Work to complete: Among the entries below, please show each line that carries the word "article".

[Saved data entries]
%%
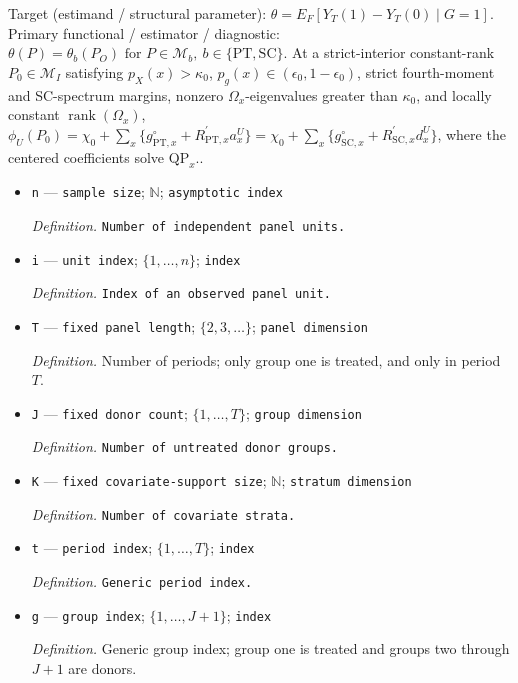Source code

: \documentclass{article}
\begin{document}
Target (estimand / structural parameter): \(\theta=E_F[Y_T(1)-Y_T(0)\mid G=1]\).
Primary functional / estimator / diagnostic: \(\theta(P)=\theta_b(P_O)\text{ for }P\in\mathcal M_b,\ b\in\{\mathrm{PT},\mathrm{SC}\}\). At a strict-interior constant-rank \(P_0\in\mathcal M_I\) satisfying \(p_X(x)>\kappa_0\), \(p_g(x)\in(\epsilon_0,1-\epsilon_0)\), strict fourth-moment and SC-spectrum margins, nonzero \(\Omega_x\)-eigenvalues greater than \(\kappa_0\), and locally constant \(\operatorname{rank}(\Omega_x)\), \(\phi_U(P_0)=\chi_0+\sum_x\{g^{\circ}_{\mathrm{PT},x}+R_{\mathrm{PT},x}^{\prime}a_x^U\}=\chi_0+\sum_x\{g^{\circ}_{\mathrm{SC},x}+R_{\mathrm{SC},x}^{\prime}d_x^U\}\), where the centered coefficients solve \(\mathrm{QP}_x\)..
\begin{itemize}
  \item \texttt{n} --- \texttt{sample size}; \(\mathbb N\); \texttt{asymptotic index}
  \par\smallskip\noindent\emph{Definition.} \texttt{Number of independent panel units.}
  \item \texttt{i} --- \texttt{unit index}; \(\{1,\ldots,n\}\); \texttt{index}
  \par\smallskip\noindent\emph{Definition.} \texttt{Index of an observed panel unit.}
  \item \texttt{T} --- \texttt{fixed panel length}; \(\{2,3,\ldots\}\); \texttt{panel dimension}
  \par\smallskip\noindent\emph{Definition.} Number of periods; only group one is treated, and only in period \(T\).
  \item \texttt{J} --- \texttt{fixed donor count}; \(\{1,\ldots,T\}\); \texttt{group dimension}
  \par\smallskip\noindent\emph{Definition.} \texttt{Number of untreated donor groups.}
  \item \texttt{K} --- \texttt{fixed covariate-\allowbreak{}support size}; \(\mathbb N\); \texttt{stratum dimension}
  \par\smallskip\noindent\emph{Definition.} \texttt{Number of covariate strata.}
  \item \texttt{t} --- \texttt{period index}; \(\{1,\ldots,T\}\); \texttt{index}
  \par\smallskip\noindent\emph{Definition.} \texttt{Generic period index.}
  \item \texttt{g} --- \texttt{group index}; \(\{1,\ldots,J+1\}\); \texttt{index}
  \par\smallskip\noindent\emph{Definition.} Generic group index; group one is treated and groups two through \(J+1\) are donors.

\end{itemize}
\end{document}
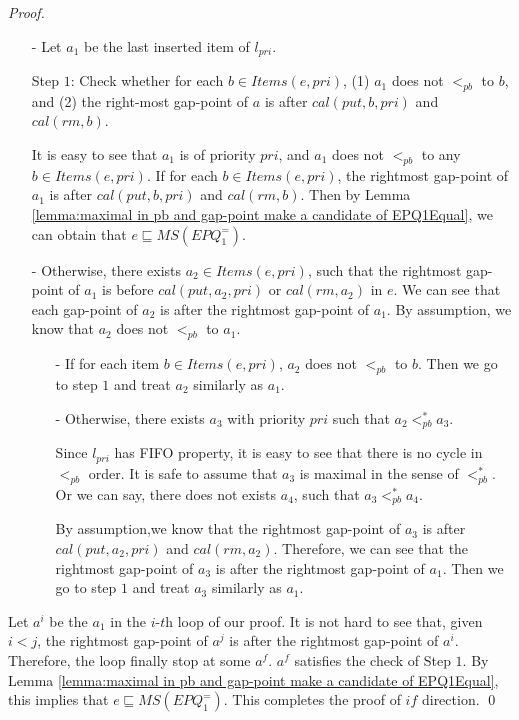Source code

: \begin {proof}
\begin{itemize}
\item[-] Let $a_1$ be the last inserted item of $l_{\textit{pri}}$.

    Step $1$: Check whether for each $b \in \textit{Items}(e,\textit{pri})$, (1) $a_1$ does not $<_{\textit{pb}}$ to $b$, and (2) the right-most gap-point of $a$ is after $\textit{cal}(\textit{put},b,\textit{pri})$ and $\textit{cal}(\textit{rm},b)$.

    It is easy to see that $a_1$ is of priority $\textit{pri}$, and $a_1$ does not $<_{\textit{pb}}$ to any $b \in \textit{Items}(e,\textit{pri})$. If for each $b \in \textit{Items}(e,\textit{pri})$, the rightmost gap-point of $a_1$ is after $\textit{cal}(\textit{put},b,\textit{pri})$ and $\textit{cal}(\textit{rm},b)$. Then by Lemma \ref{lemma:maximal in pb and gap-point make a candidate of EPQ1Equal}, we can obtain that $e \sqsubseteq \textit{MS}(\textit{EPQ}_1^{=})$.


\item[-] Otherwise, there exists $a_2 \in \textit{Items}(e,\textit{pri})$, such that the rightmost gap-point of $a_1$ is before $\textit{cal}(\textit{put},a_2,\textit{pri})$ or $\textit{cal}(\textit{rm},a_2)$ in $e$. We can see that each gap-point of $a_2$ is after the rightmost gap-point of $a_1$.%
    By assumption, we know that $a_2$ does not $<_{\textit{pb}}$ to $a_1$.

    \begin{itemize}
    \setlength{\itemsep}{0.5pt}
    \item[-] If for each item $b \in \textit{Items}(e,\textit{pri})$, $a_2$ does not $<_{\textit{pb}}$ to $b$. Then we go to step $1$ and treat $a_2$ similarly as $a_1$.
    \item[-] Otherwise, there exists $a_3$ with priority $\textit{pri}$ such that $a_2 <_{\textit{pb}}^* a_3$.

    Since $l_{\textit{pri}}$ has FIFO property, it is easy to see that there is no cycle in $<_{\textit{pb}}$ order. It is safe to assume that $a_3$ is maximal in the sense of $<_{\textit{pb}}^*$. Or we can say, there does not exists $a_4$, such that $a_3 <_{\textit{pb}}^* a_4$.

    By assumption,we know that the rightmost gap-point of $a_3$ is after $\textit{cal}(\textit{put},a_2,\textit{pri})$ and $\textit{cal}(\textit{rm},a_2)$. Therefore, we can see that the rightmost gap-point of $a_3$ is after the rightmost gap-point of $a_1$. Then we go to step $1$ and treat $a_3$ similarly as $a_1$.
    \end{itemize}
\end{itemize}

Let $a^i$ be the $a_1$ in the $\textit{i-th}$ loop of our proof. It is not hard to see that, given $i<j$, the rightmost gap-point of $a^j$ is after the rightmost gap-point of $a^i$. Therefore, the loop finally stop at some $a^f$. $a^f$ satisfies the check of Step $1$. By Lemma \ref{lemma:maximal in pb and gap-point make a candidate of EPQ1Equal}, this implies that $e \sqsubseteq \textit{MS}(\textit{EPQ}_1^{=})$. This completes the proof of $\textit{if}$ direction. \qed
\end {proof}

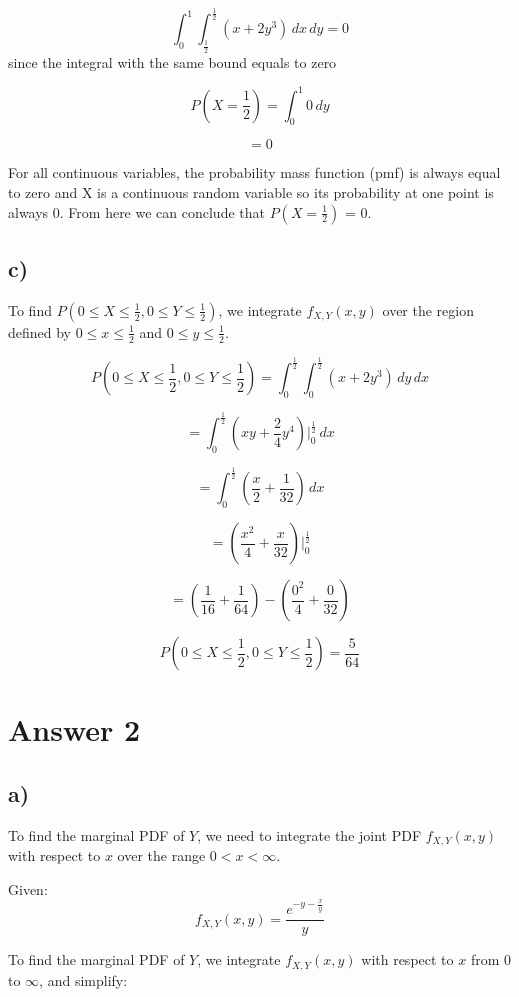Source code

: \documentclass[12pt]{article}
\begin{document}
\[ \int_{0}^{1} \int_{\frac{1}{2}}^{\frac{1}{2}} (x + 2y^3) \, dx \, dy = 0 \] since the integral with the same bound equals to zero 

\[ P(X = \frac{1}{2}) = \int_{0}^{1} 0 \, dy \]

\[ = 0 \]

For all continuous variables, the probability mass function (pmf) is always equal to zero and X is a continuous random variable so its probability at one point is always 0. From here we can conclude that \( P(X = \frac{1}{2}) \) = 0.

\subsection*{c)} 
To find \( P(0 \leq X \leq \frac{1}{2}, 0 \leq Y \leq \frac{1}{2}) \), we integrate \( f_{X,Y}(x, y) \) over the region defined by \( 0 \leq x \leq \frac{1}{2} \) and \( 0 \leq y \leq \frac{1}{2} \).

\[ P(0 \leq X \leq \frac{1}{2}, 0 \leq Y \leq \frac{1}{2}) = \int_{0}^{\frac{1}{2}} \int_{0}^{\frac{1}{2}} (x + 2y^3) \, dy \, dx \]

\[ = \int_{0}^{\frac{1}{2}} ( xy + \frac{2}{4}y^4 )  \Biggr|_{0}^{\frac{1}{2}} \, dx \] 

\[ = \int_{0}^{\frac{1}{2}} \left( \frac{x}{2} + \frac{1}{32} \right) \, dx \]

\[ =( \frac{x^2}{4} + \frac{x}{32} ) \Biggr|_{0}^{\frac{1}{2}} \]

\[ = \left( \frac{1}{16} + \frac{1}{64} \right) - \left( \frac{0^2}{4} + \frac{0}{32} \right) \]



\[ P(0 \leq X \leq \frac{1}{2}, 0 \leq Y \leq \frac{1}{2}) = \frac{5}{64} \]




\section*{Answer 2}
\subsection*{a)} 
To find the marginal PDF of \( Y \), we need to integrate the joint PDF \( f_{X,Y}(x, y) \) with respect to \( x \) over the range \( 0 < x < \infty \).

Given:
\[ f_{X,Y}(x, y) = \frac{e^{-y - \frac{x}{y}}}{y} \]

To find the marginal PDF of \( Y \), we integrate \( f_{X,Y}(x, y) \) with respect to \( x \) from \( 0 \) to \( \infty \), and simplify:
\end{document}
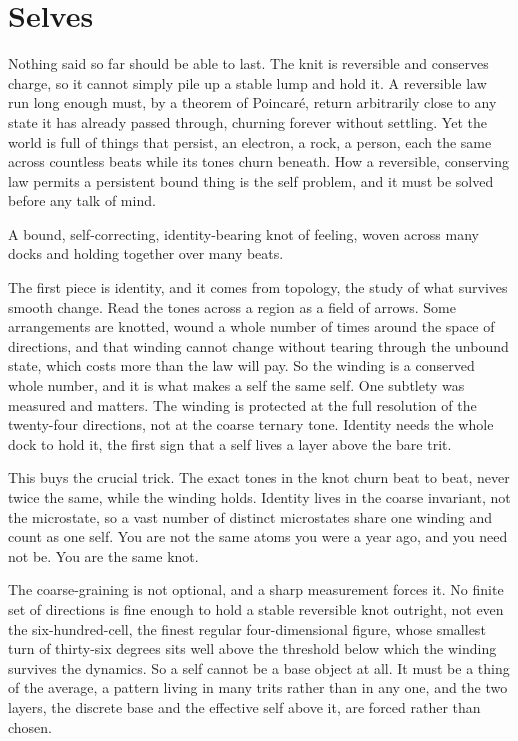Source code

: \section{Selves}

Nothing said so far should be able to last. The knit is reversible and conserves charge, so it cannot simply pile up a stable lump and hold it. A reversible law run long enough must, by a theorem of Poincar\'e, return arbitrarily close to any state it has already passed through, churning forever without settling. Yet the world is full of things that persist, an electron, a rock, a person, each the same across countless beats while its tones churn beneath. How a reversible, conserving law permits a persistent bound thing is the self problem, and it must be solved before any talk of mind.

\begin{definition}[Self]
A bound, self-correcting, identity-bearing knot of feeling, woven across many docks and holding together over many beats.
\end{definition}

The first piece is identity, and it comes from topology, the study of what survives smooth change. Read the tones across a region as a field of arrows. Some arrangements are knotted, wound a whole number of times around the space of directions, and that winding cannot change without tearing through the unbound state, which costs more than the law will pay. So the winding is a conserved whole number, and it is what makes a self the same self. One subtlety was measured and matters. The winding is protected at the full resolution of the twenty-four directions, not at the coarse ternary tone. \cite{pollard2026vibetest} Identity needs the whole dock to hold it, the first sign that a self lives a layer above the bare trit.

This buys the crucial trick. The exact tones in the knot churn beat to beat, never twice the same, while the winding holds. Identity lives in the coarse invariant, not the microstate, so a vast number of distinct microstates share one winding and count as one self. You are not the same atoms you were a year ago, and you need not be. You are the same knot.

The coarse-graining is not optional, and a sharp measurement forces it. No finite set of directions is fine enough to hold a stable reversible knot outright, not even the six-hundred-cell, the finest regular four-dimensional figure, whose smallest turn of thirty-six degrees sits well above the threshold below which the winding survives the dynamics. So a self cannot be a base object at all. It must be a thing of the average, a pattern living in many trits rather than in any one, and the two layers, the discrete base and the effective self above it, are forced rather than chosen.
%%
Answer box:
: \documentclass{article}
: \documentclass[12pt]{article}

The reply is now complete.